About the Team PICO-MR team is dedicated to pioneering core technologies for intelligent human-computer interaction in MR environments, with a focus on integrating multimodal large language models (MLLM) and tool-use capabilities to redefine user experiences. Our R&D directions cover cutting-edge fields including multimodal scene understanding, MLLM-based agent systems, tool-augmented MR interaction, 3D environment perception, and AIGC-driven content generation. Within MR scenarios, our work spans: MLLM optimization and adaptation for MR, intelligent task execution with tool use, multimodal scene understanding (vision, point clouds, text), AIGC-based scene generation, depth estimation (Mono/Stereo/MVS), 3D environment perception, large-scale 3D scene reconstruction (3DGS, NeRF, etc.), visual localization, and lighting estimation—encompassing both fundamental research breakthroughs and industrial-grade solution deployment.
Responsibilities:
- Lead the R&D of multimodal large language models (MLLM) tailored for MR scenarios, integrating vision, point clouds, text, and other multimodal information—including model architecture optimization, cross-modal alignment, data construction, evaluation system enhancement, and end-to-end training/inference acceleration.
- Drive the research and implementation of MLLM tool-use capabilities in MR environments, enabling models to proficiently utilize spatial interaction and spatial computing-related professional tools, support tool calls for both single-turn and multi-turn conversations, and solve complex user tasks through interaction.
- Address key challenges in long-horizon, multi-turn tool-augmented tasks in MR, such as context memory management, tool selection strategy, and error correction mechanisms.
- Keep abreast of cutting-edge technologies in MLLM, multimodal intelligence, and tool-use research, and lead the application and deployment of innovative technologies in PICO's MR products.
- Collaborate with cross-functional teams (including software engineering, product design, and hardware development) to translate research outcomes into practical features that enhance user experience.
Requirements
Minimum Qualifications
- Master's or Ph.D. degree in Computer Science, Electrical Engineering, Machine Learning, Artificial Intelligence, or a related quantitative field.

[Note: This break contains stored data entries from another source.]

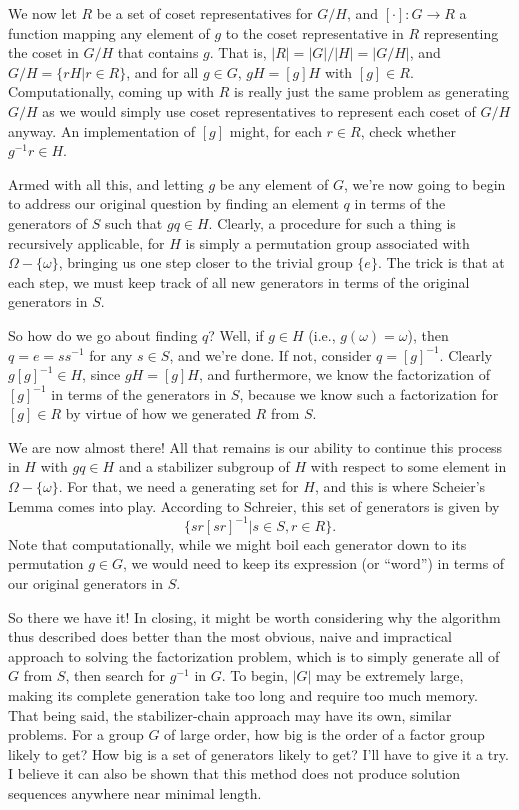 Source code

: \documentclass[12pt]{article}
\begin{document}
We now let $R$ be a set of coset representatives for $G/H$, and $[\cdot]:G\to R$ a function
mapping any element of $g$ to the coset representative in $R$ representing the coset in $G/H$ that contains $g$.
That is, $|R|=|G|/|H|=|G/H|$, and $G/H=\{rH|r\in R\}$, and for all $g\in G$, $gH=[g]H$ with $[g]\in R$.
Computationally, coming up with $R$ is really just the same problem as generating $G/H$ as we would simply use
coset representatives to represent each coset of $G/H$ anyway.  An implementation of $[g]$ might,
for each $r\in R$, check whether $g^{-1}r\in H$.

Armed with all this, and letting $g$ be any element of $G$, we're now going to begin to address our original
question by finding an element $q$ in terms of the generators of $S$ such that $gq\in H$.  Clearly, a procedure
for such a thing is recursively applicable, for $H$ is simply a permutation group associated with $\Omega-\{\omega\}$,
bringing us one step closer to the trivial group $\{e\}$.  The trick is that at each step, we must keep track of all new
generators in terms of the original generators in $S$.

So how do we go about finding $q$?  Well, if $g\in H$ (i.e., $g(\omega)=\omega$), then $q=e=ss^{-1}$ for any $s\in S$,
and we're done.  If not, consider $q=[g]^{-1}$.  Clearly $g[g]^{-1}\in H$, since $gH=[g]H$, and furthermore,
we know the factorization of $[g]^{-1}$ in terms of the generators in $S$, because we know such a factorization
for $[g]\in R$ by virtue of how we generated $R$ from $S$.

We are now almost there!  All that remains is our ability to continue this process in $H$ with $gq\in H$ and a stabilizer
subgroup of $H$ with respect to some element in $\Omega-\{\omega\}$.  For that, we need a generating set for $H$,
and this is where Scheier's Lemma comes into play.  According to Schreier, this set of generators is given by
\begin{equation*}
\{sr[sr]^{-1}|s\in S, r\in R\}.
\end{equation*}
Note that computationally, while we might boil each generator down to its permutation $g\in G$, we would need
to keep its expression (or ``word'') in terms of our original generators in $S$.

So there we have it!  In closing, it might be worth considering why the algorithm thus described does
better than the most obvious, naive and impractical approach to solving the factorization problem, which is to
simply generate all of $G$ from $S$, then search for $g^{-1}$ in $G$.  To begin, $|G|$ may be
extremely large, making its complete generation take too long and require too much memory.
That being said, the stabilizer-chain approach may have its own, similar problems.  For a group $G$
of large order, how big is the order of a factor group likely to get?  How big is a set of generators
likely to get?  I'll have to give it a try.  I believe it can also be shown that this method does not
produce solution sequences anywhere near minimal length.
\end{document}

- Expertise in multimodal large model pre-training, post-training, fine-tuning, or cross-modal fusion technologies, with hands-on experience in model optimization, training workflow design, and performance tuning.
- Proven research experience in LLM tool use, reinforcement learning, LLM agents, or interactive learning, with a deep understanding of single-turn and multi-turn interaction mechanisms.
- Proficiency in core 2D/3D computer vision tasks, including detection, segmentation, depth estimation, image matching, and 3D scene perception.
- Skilled in Python and C++, with solid programming capabilities and experience in developing large-scale models using mainstream deep learning frameworks (PyTorch/TensorFlow).
- Excellent problem-solving and independent research abilities, capable of addressing complex technical challenges in the integration of MR and MLLM tool use.
Preferred Qualifications
- Publications in AI/ML/CV conferences (e.g., NeurIPS, ICML, ICLR, CVPR, ICCV, ECCV, ACL, EMNLP) focusing on multimodal large models, LLM tool use, or agent systems.
- Hands-on experience in building large-scale MLLM training pipelines, tool-use evaluation systems, or multimodal agent platforms.
- Familiarity with MR/AR/VR technologies, spatial computing, or 3D scene reconstruction (3DGS, NeRF, etc.) is a strong plus.
- Experience in addressing long-horizon reasoning or asynchronous agent behavior challenges is highly valued.
- Award winners of competitions such as ACM-ICPC, NOI/IOI, TopCoder, or AI/ML contests (e.g., Kaggle) are preferred.
- Strong collaboration and communication skills, able to lead research initiatives and drive cross-team technical alignment.